L. acidophilus ATCC 4356 was boiled and analyzed by SDS-polyacrylamide gel electrophoresis (SDS-PAGE) to confirm that the strain we used contained the S-layer protein. The 43 kDa band corresponding to the S-layer protein was visible (Boot et al., 1993; Figure 1A). Then, the S-layer protein was extracted from L. acidophilus ATCC 4356 with GuHCl (Figure 1A). To determine the cytotoxic effect of the S-layer protein extracted from L. acidophilus ATCC 4356, we used the CCK-8 assay to detect cell viability after treatment with different concentrations of the S-layer protein (Figure 1B). We found that none of the tested concentrations exerted a cytotoxic effect on DCs.

Figure 1.

Figure 1

Analysis of SDS-PAGE and the CCK-8 assay. (A) The S-layer protein of L. acidophilus ATCC 4356 was extracted by GuHCl. The whole proteins of L. acidophilus ATCC 4356 and the extracted S-layer protein were analyzed by SDS-PAGE. (M, molecular weight marker. 4356, the whole proteins of L. acidophilus ATCC 4356. S, S-layer protein extracted from L. acidophilus ATCC 4356.) (B) The CCK-8 assay was used to assess the effect of different S-layer protein concentrations on DCs viability.

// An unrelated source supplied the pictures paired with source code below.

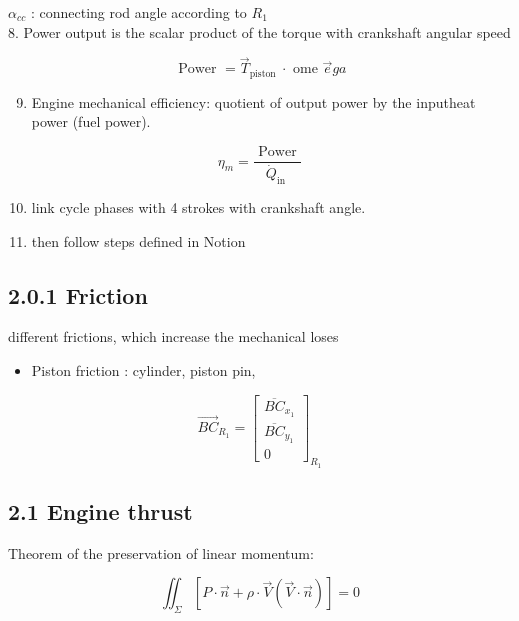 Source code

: \documentclass[10pt]{article}
\begin{document}
$\alpha_{c c}$ : connecting rod angle according to $R_{1}$\\
8. Power output is the scalar product of the torque with crankshaft angular speed


\begin{equation*}
\text { Power }=\vec{T}_{\text {piston }} \cdot \text { ome } \vec{e} g a \tag{8}
\end{equation*}


\begin{enumerate}
  \setcounter{enumi}{8}
  \item Engine mechanical efficiency: quotient of output power by the inputheat power (fuel power).
\end{enumerate}


\begin{equation*}
\eta_{m}=\frac{\text { Power }}{\dot{Q}_{\text {in }}} \tag{9}
\end{equation*}


\begin{enumerate}
  \setcounter{enumi}{9}
  \item link cycle phases with 4 strokes with crankshaft angle.
  \item then follow steps defined in Notion
\end{enumerate}

\subsection*{2.0.1 Friction}
different frictions, which increase the mechanical loses

\begin{itemize}
  \item Piston friction : cylinder, piston pin,
\end{itemize}

\[
\overrightarrow{B C}_{R_{1}}=\left[\begin{array}{c}
\overline{B C}_{x_{1}}  \tag{10}\\
\overline{B C}_{y_{1}} \\
0
\end{array}\right]_{R_{1}}
\]

\subsection*{2.1 Engine thrust}
Theorem of the preservation of linear momentum:


\begin{equation*}
\iint_{\Sigma}[P \cdot \vec{n}+\rho \cdot \vec{V}(\vec{V} \cdot \vec{n})]=0 \tag{11}
\end{equation*}
\end{document}
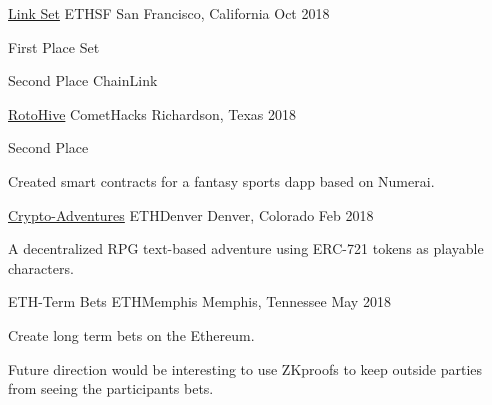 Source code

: 

\begin{cventries}
  \cventry
    {\href{https://github.com/Emiller88/Link-Set}{Link Set}} %
    {ETHSF} %
    {San Francisco, California} %
    {Oct 2018} %
    {
      \begin{cvitems} %
        \item {First Place Set}
        \item {Second Place ChainLink}
      \end{cvitems}
    }
  \cventry
    {\href{https://github.com/Emiller88/Rotohive}{RotoHive}} %
    {CometHacks} %
    {Richardson, Texas} %
    {2018} %
    {
      \begin{cvitems} %
        \item {Second Place}
        \item {Created smart contracts for a fantasy sports dapp based on Numerai.}
      \end{cvitems}
    }

  \cventry
    {\href{https://github.com/Crypto-Adventures/}{Crypto-Adventures}} %
    {ETHDenver} %
    {Denver, Colorado} %
    {Feb 2018} %
    {
      \begin{cvitems} %
        \item {A decentralized RPG text-based adventure using ERC-721 tokens as playable characters.}
      \end{cvitems}
    }

  \cventry
    {ETH-Term Bets} %
    {ETHMemphis} %
    {Memphis, Tennessee} %
    {May 2018} %
    {
      \begin{cvitems} %
        \item {Create long term bets on the Ethereum.}
        \item {Future direction would be interesting to use ZKproofs to keep outside parties from seeing the participants bets.}
      \end{cvitems}
    }
\end{cventries}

The stimulatory effect of the S-layer protein on DCs

After treatment of mouse DCs with the S-layer protein extracted from L. acidophilus ATCC 4356, CD86 and CD80 expressions were significantly increased but CD40 expression was not (Figures 2A–C). Furthermore, significant up-regulation was observed for CD86 and CD80, which surpassed the positive control (LPS). These observations suggested that the S-layer protein could modulate DCs maturation by activating CD86 and CD80 expression. Moreover, the results indicated that the S-layer protein could induce a very high IL-10 expression level and no significant up-regulation of TNF-α (Figures 2D,E). Thus, the S-layer protein could activate DCs maturation by up-regulating cell surface maker expression and cytokine secretion.

Figure 2.

Figure 2

S-layer protein activates DCs through up-regulation of maturation marker expression and cytokine production. (A–C) Flow cytometry analysis of the maturation markers CD86, CD80, and CD40 expressed on the surface of DCs treated with the S-layer protein (400 μg/ml) is shown. (D,E) The relative mRNA levels of IL-10 and TNF-α in DCs incubated with the S-layer protein (400 μg/ml) for 24 h were analyzed by qRT-PCR. CON, relative mRNA level in untreated DCs in these experiments; LPS, relative mRNA level in DCs treated with LPS (10 ng/ml); *P < 0.05; **P < 0.01. Results are from three different experiments.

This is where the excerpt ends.